(Stored data)
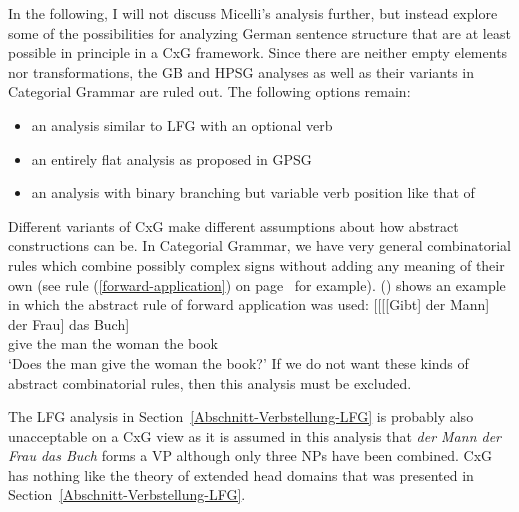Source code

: In the following, I will not discuss Micelli's analysis further, but instead explore some of the possibilities for analyzing German sentence
structure that are at least possible in principle in a CxG framework. Since there are neither empty elements nor transformations, the GB and HPSG analyses
as well as their variants in Categorial Grammar are ruled out.
The following options remain:
\begin{itemize}
\item an analysis similar to LFG with an optional verb
\item  an entirely flat analysis as proposed in GPSG
\item an analysis with binary branching but variable verb position like that of \citet[]{Steedman2000a-u}
\end{itemize}
%
Different variants of CxG make different assumptions about how abstract constructions can be.
In Categorial Grammar, we have very general combinatorial rules which combine possibly complex signs without adding any meaning
of their own (see rule (\ref{forward-application}) on page~\pageref{forward-application} for
example). () shows an example in which the abstract rule of forward application was used:
\ea
\gll {}[[[[Gibt] der Mann] der Frau] das Buch]\\
	 {}\spacebr{}\spacebr{}\spacebr{}\spacebr{}give the man the woman the book\\
\glt `Does the man give the woman the book?'
\z
If we do not want these kinds of abstract combinatorial rules, then this analysis must be excluded.

The LFG analysis in Section~\ref{Abschnitt-Verbstellung-LFG} is probably also unacceptable on a CxG view as it is assumed in this analysis
that \emph{der Mann der Frau das
  Buch} forms a VP although only three NPs have been combined. CxG has nothing like the theory of extended head domains that was presented in 
  Section~\ref{Abschnitt-Verbstellung-LFG}.

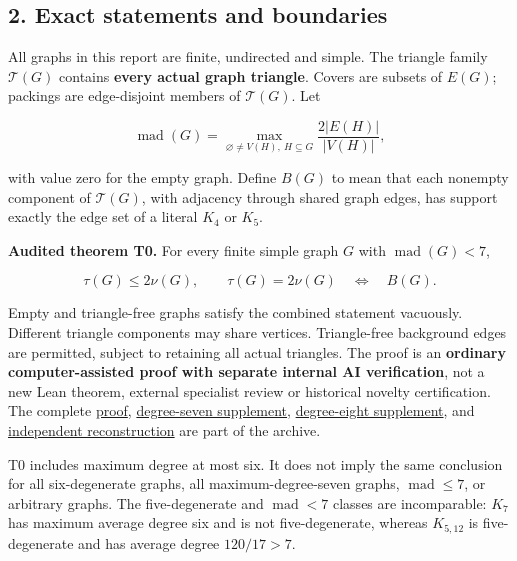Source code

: \documentclass[11pt,a4paper]{article}
\begin{document}
\subsection{2. Exact statements and boundaries}\label{exact-statements-and-boundaries}

All graphs in this report are finite, undirected and simple. The triangle family \(\mathcal T(G)\) contains \textbf{every actual graph triangle}. Covers are subsets of \(E(G)\); packings are edge-disjoint members of \(\mathcal T(G)\). Let

\[\operatorname{mad}(G)=\max_{\varnothing\ne V(H),\ H\subseteq G}\frac{2|E(H)|}{|V(H)|},\]

with value zero for the empty graph. Define \(B(G)\) to mean that each nonempty component of \(\mathcal T(G)\), with adjacency through shared graph edges, has support exactly the edge set of a literal \(K_4\) or \(K_5\).

\textbf{Audited theorem T0.} For every finite simple graph \(G\) with \(\operatorname{mad}(G)<7\),

\[\tau(G)\le2\nu(G),\qquad
\tau(G)=2\nu(G)\quad\Longleftrightarrow\quad B(G).\]

Empty and triangle-free graphs satisfy the combined statement vacuously. Different triangle components may share vertices. Triangle-free background edges are permitted, subject to retaining all actual triangles. The proof is an \textbf{ordinary computer-assisted proof with separate internal AI verification}, not a new Lean theorem, external specialist review or historical novelty certification. The complete \href{https://github.com/pappa211/ai-math-experiments/blob/main/problems/TUZA-15/PROOFS_AND_OBSTRUCTIONS.md}{proof}, \href{https://github.com/pappa211/ai-math-experiments/blob/main/problems/TUZA-15/notes/SCOUT_B_RESULTS.md}{degree-seven supplement}, \href{https://github.com/pappa211/ai-math-experiments/blob/main/problems/TUZA-15/notes/SCOUT_B_DEGREE8.md}{degree-eight supplement}, and \href{https://github.com/pappa211/ai-math-experiments/blob/main/problems/TUZA-15/verification/INDEPENDENT_PROOF_AUDIT.md}{independent reconstruction} are part of the archive.

T0 includes maximum degree at most six. It does not imply the same conclusion for all six-degenerate graphs, all maximum-degree-seven graphs, \(\operatorname{mad}\le7\), or arbitrary graphs. The five-degenerate and \(\operatorname{mad}<7\) classes are incomparable: \(K_7\) has maximum average degree six and is not five-degenerate, whereas \(K_{5,12}\) is five-degenerate and has average degree \(120/17>7\).
\end{document}
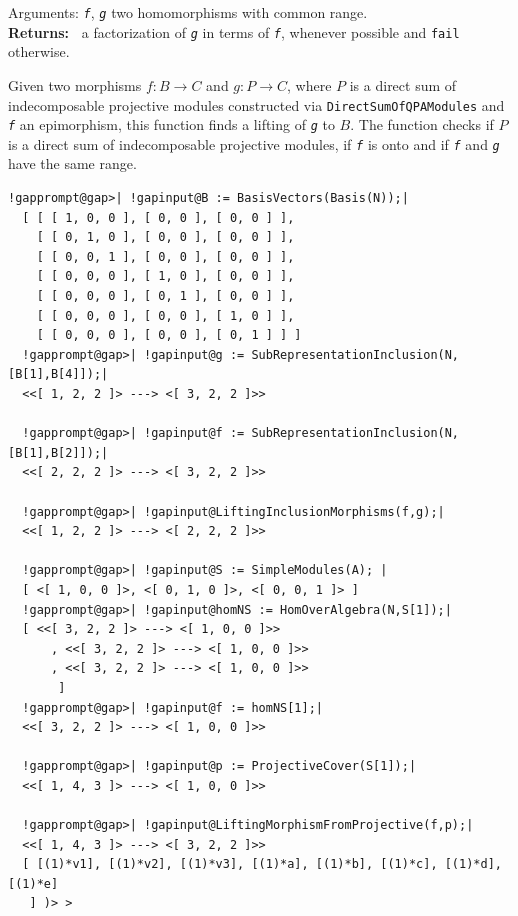\documentclass[a4paper,11pt]{report}
\begin{document}
{{{ Arguments: \mbox{\texttt{\mdseries\slshape f}}, \mbox{\texttt{\mdseries\slshape g}} \texttt{} two homomorphisms with common range.\\
 \textbf{\indent Returns:\ }
 a factorization of \mbox{\texttt{\mdseries\slshape g}} in terms of \mbox{\texttt{\mdseries\slshape f}}, whenever possible and \texttt{fail} otherwise. 



 Given two morphisms $f\colon B\to C$ and $g\colon P\to C$, where $P$ is a direct sum of indecomposable projective modules constructed via \texttt{DirectSumOfQPAModules} and \mbox{\texttt{\mdseries\slshape f}} an epimorphism, this function finds a lifting of \mbox{\texttt{\mdseries\slshape g}} to $B$. The function checks if $P$ is a direct sum of indecomposable projective modules, if \mbox{\texttt{\mdseries\slshape f}} is onto and if \mbox{\texttt{\mdseries\slshape f}} and \mbox{\texttt{\mdseries\slshape g}} have the same range. }

 
\begin{Verbatim}[commandchars=!@|,fontsize=\small,frame=single,label=Example]
  !gapprompt@gap>| !gapinput@B := BasisVectors(Basis(N));|
  [ [ [ 1, 0, 0 ], [ 0, 0 ], [ 0, 0 ] ], 
    [ [ 0, 1, 0 ], [ 0, 0 ], [ 0, 0 ] ], 
    [ [ 0, 0, 1 ], [ 0, 0 ], [ 0, 0 ] ], 
    [ [ 0, 0, 0 ], [ 1, 0 ], [ 0, 0 ] ], 
    [ [ 0, 0, 0 ], [ 0, 1 ], [ 0, 0 ] ], 
    [ [ 0, 0, 0 ], [ 0, 0 ], [ 1, 0 ] ], 
    [ [ 0, 0, 0 ], [ 0, 0 ], [ 0, 1 ] ] ]
  !gapprompt@gap>| !gapinput@g := SubRepresentationInclusion(N,[B[1],B[4]]);|
  <<[ 1, 2, 2 ]> ---> <[ 3, 2, 2 ]>>
  
  !gapprompt@gap>| !gapinput@f := SubRepresentationInclusion(N,[B[1],B[2]]);|
  <<[ 2, 2, 2 ]> ---> <[ 3, 2, 2 ]>>
  
  !gapprompt@gap>| !gapinput@LiftingInclusionMorphisms(f,g);|
  <<[ 1, 2, 2 ]> ---> <[ 2, 2, 2 ]>>
  
  !gapprompt@gap>| !gapinput@S := SimpleModules(A); |
  [ <[ 1, 0, 0 ]>, <[ 0, 1, 0 ]>, <[ 0, 0, 1 ]> ]
  !gapprompt@gap>| !gapinput@homNS := HomOverAlgebra(N,S[1]);|
  [ <<[ 3, 2, 2 ]> ---> <[ 1, 0, 0 ]>>
      , <<[ 3, 2, 2 ]> ---> <[ 1, 0, 0 ]>>
      , <<[ 3, 2, 2 ]> ---> <[ 1, 0, 0 ]>>
       ]
  !gapprompt@gap>| !gapinput@f := homNS[1];|
  <<[ 3, 2, 2 ]> ---> <[ 1, 0, 0 ]>>
  
  !gapprompt@gap>| !gapinput@p := ProjectiveCover(S[1]);|
  <<[ 1, 4, 3 ]> ---> <[ 1, 0, 0 ]>>
  
  !gapprompt@gap>| !gapinput@LiftingMorphismFromProjective(f,p);|
  <<[ 1, 4, 3 ]> ---> <[ 3, 2, 2 ]>>
  [ [(1)*v1], [(1)*v2], [(1)*v3], [(1)*a], [(1)*b], [(1)*c], [(1)*d], [(1)*e] 
   ] )> > 
\end{Verbatim}
 

}}
\end{document}

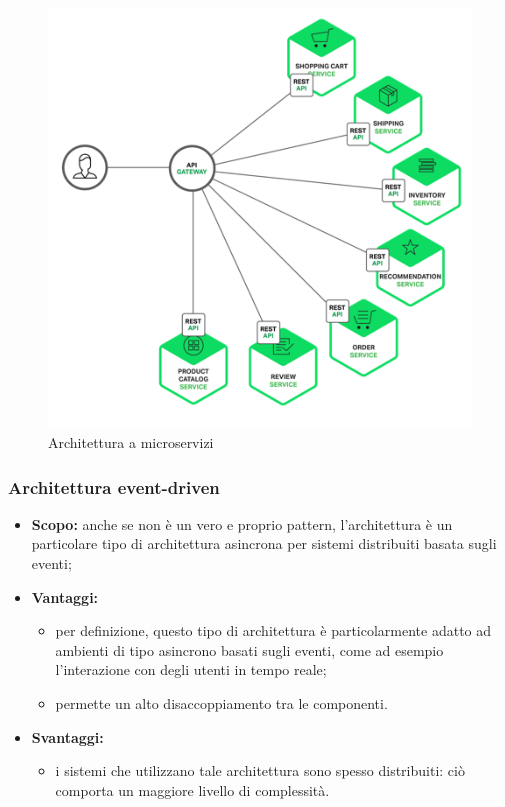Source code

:       \begin{figure}[h]
      	\centering
      	\includegraphics[width=\textwidth,height=\textheight,keepaspectratio,scale=0.1]{images/micros.png}
      	\caption{Architettura a microservizi}\label{fig:micr1}
      \end{figure}
      \newpage
    \subsubsection{Architettura event-driven}
      \begin{itemize}
       \item \textbf{Scopo:} anche se non è un vero e proprio pattern, l'architettura  è un particolare tipo di architettura asincrona per sistemi distribuiti basata sugli eventi;
	\item \textbf{Vantaggi:}
	  \begin{itemize}
	   \item per definizione, questo tipo di architettura è particolarmente adatto ad ambienti di tipo asincrono basati sugli eventi, come ad esempio l'interazione con degli utenti in tempo reale;
	   \item permette un alto disaccoppiamento tra le componenti.
	  \end{itemize}
	\item \textbf{Svantaggi:}
	  \begin{itemize}
	   \item i sistemi che utilizzano tale architettura sono spesso distribuiti: ciò comporta un maggiore livello di complessità.
	  \end{itemize}
	\end{itemize}
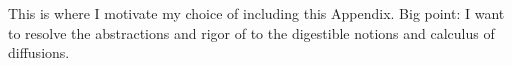 This is where I motivate my choice of including this Appendix.
Big point: I want to resolve the abstractions and rigor of \cite{jacod2003} to the digestible notions and calculus of diffusions.
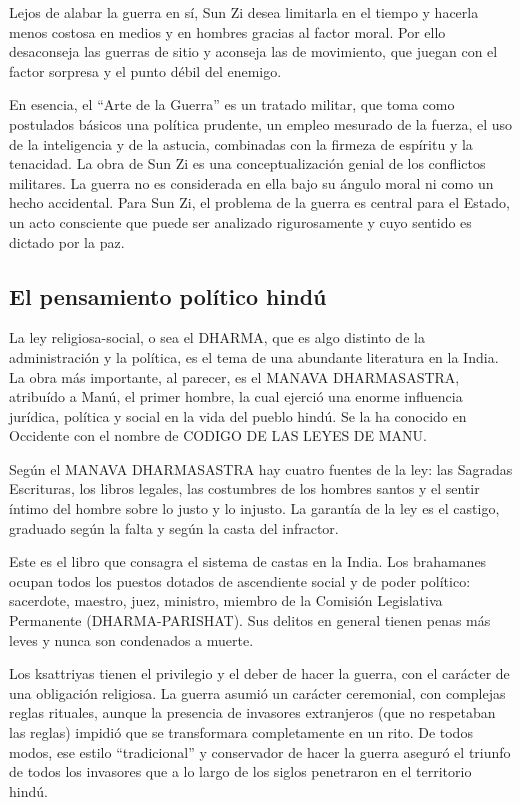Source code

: \documentclass[
]{book}
\begin{document}
Lejos de alabar la guerra en sí, Sun Zi desea limitarla en el tiempo y hacerla menos costosa en medios y en hombres gracias al factor moral. Por ello desaconseja las guerras de sitio y aconseja las de movimiento, que juegan con el factor sorpresa y el punto débil del enemigo.

En esencia, el ``Arte de la Guerra'' es un tratado militar, que toma como postulados básicos una política prudente, un empleo mesurado de la fuerza, el uso de la inteligencia y de la astucia, combinadas con la firmeza de espíritu y la tenacidad. La obra de Sun Zi es una conceptualización genial de los conflictos militares. La guerra no es considerada en ella bajo su ángulo moral ni como un hecho accidental. Para Sun Zi, el problema de la guerra es central para el Estado, un acto consciente que puede ser analizado rigurosamente y cuyo sentido es dictado por la paz.

\hypertarget{el-pensamiento-poluxedtico-hinduxfa}{%
\subsection*{El pensamiento político hindú}\label{el-pensamiento-poluxedtico-hinduxfa}}

La ley religiosa-social, o sea el DHARMA, que es algo distinto de la administración y la política, es el tema de una abundante literatura en la India. La obra más importante, al parecer, es el MANAVA DHARMASASTRA, atribuído a Manú, el primer hombre, la cual ejerció una enorme influencia jurídica, política y social en la vida del pueblo hindú. Se la ha conocido en Occidente con el nombre de CODIGO DE LAS LEYES DE MANU.

Según el MANAVA DHARMASASTRA hay cuatro fuentes de la ley: las Sagradas Escrituras, los libros legales, las costumbres de los hombres santos y el sentir íntimo del hombre sobre lo justo y lo injusto. La garantía de la ley es el castigo, graduado según la falta y según la casta del infractor.

Este es el libro que consagra el sistema de castas en la India. Los brahamanes ocupan todos los puestos dotados de ascendiente social y de poder político: sacerdote, maestro, juez, ministro, miembro de la Comisión Legislativa Permanente (DHARMA-PARISHAT). Sus delitos en general tienen penas más leves y nunca son condenados a muerte.

Los ksattriyas tienen el privilegio y el deber de hacer la guerra, con el carácter de una obligación religiosa. La guerra asumió un carácter ceremonial, con complejas reglas rituales, aunque la presencia de invasores extranjeros (que no respetaban las reglas) impidió que se transformara completamente en un rito. De todos modos, ese estilo ``tradicional'' y conservador de hacer la guerra aseguró el triunfo de todos los invasores que a lo largo de los siglos penetraron en el territorio hindú.
\end{document}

**REQUIREMENT**
In the answer, repeat exactly the lines from the top of the entries above through the line with "If we do not", and leave pictures out of it.

**YOUR RESPONSE**
Source code

: In the following, I will not discuss Micelli's analysis further, but instead explore some of the possibilities for analyzing German sentence
structure that are at least possible in principle in a CxG framework. Since there are neither empty elements nor transformations, the GB and HPSG analyses
as well as their variants in Categorial Grammar are ruled out.
The following options remain:
\begin{itemize}
\item an analysis similar to LFG with an optional verb
\item  an entirely flat analysis as proposed in GPSG
\item an analysis with binary branching but variable verb position like that of \citet[]{Steedman2000a-u}
\end{itemize}
%
Different variants of CxG make different assumptions about how abstract constructions can be.
In Categorial Grammar, we have very general combinatorial rules which combine possibly complex signs without adding any meaning
of their own (see rule (\ref{forward-application}) on page~\pageref{forward-application} for
example). () shows an example in which the abstract rule of forward application was used:
\ea
\gll {}[[[[Gibt] der Mann] der Frau] das Buch]\\
	 {}\spacebr{}\spacebr{}\spacebr{}\spacebr{}give the man the woman the book\\
\glt `Does the man give the woman the book?'
\z
If we do not want these kinds of abstract combinatorial rules, then this analysis must be excluded.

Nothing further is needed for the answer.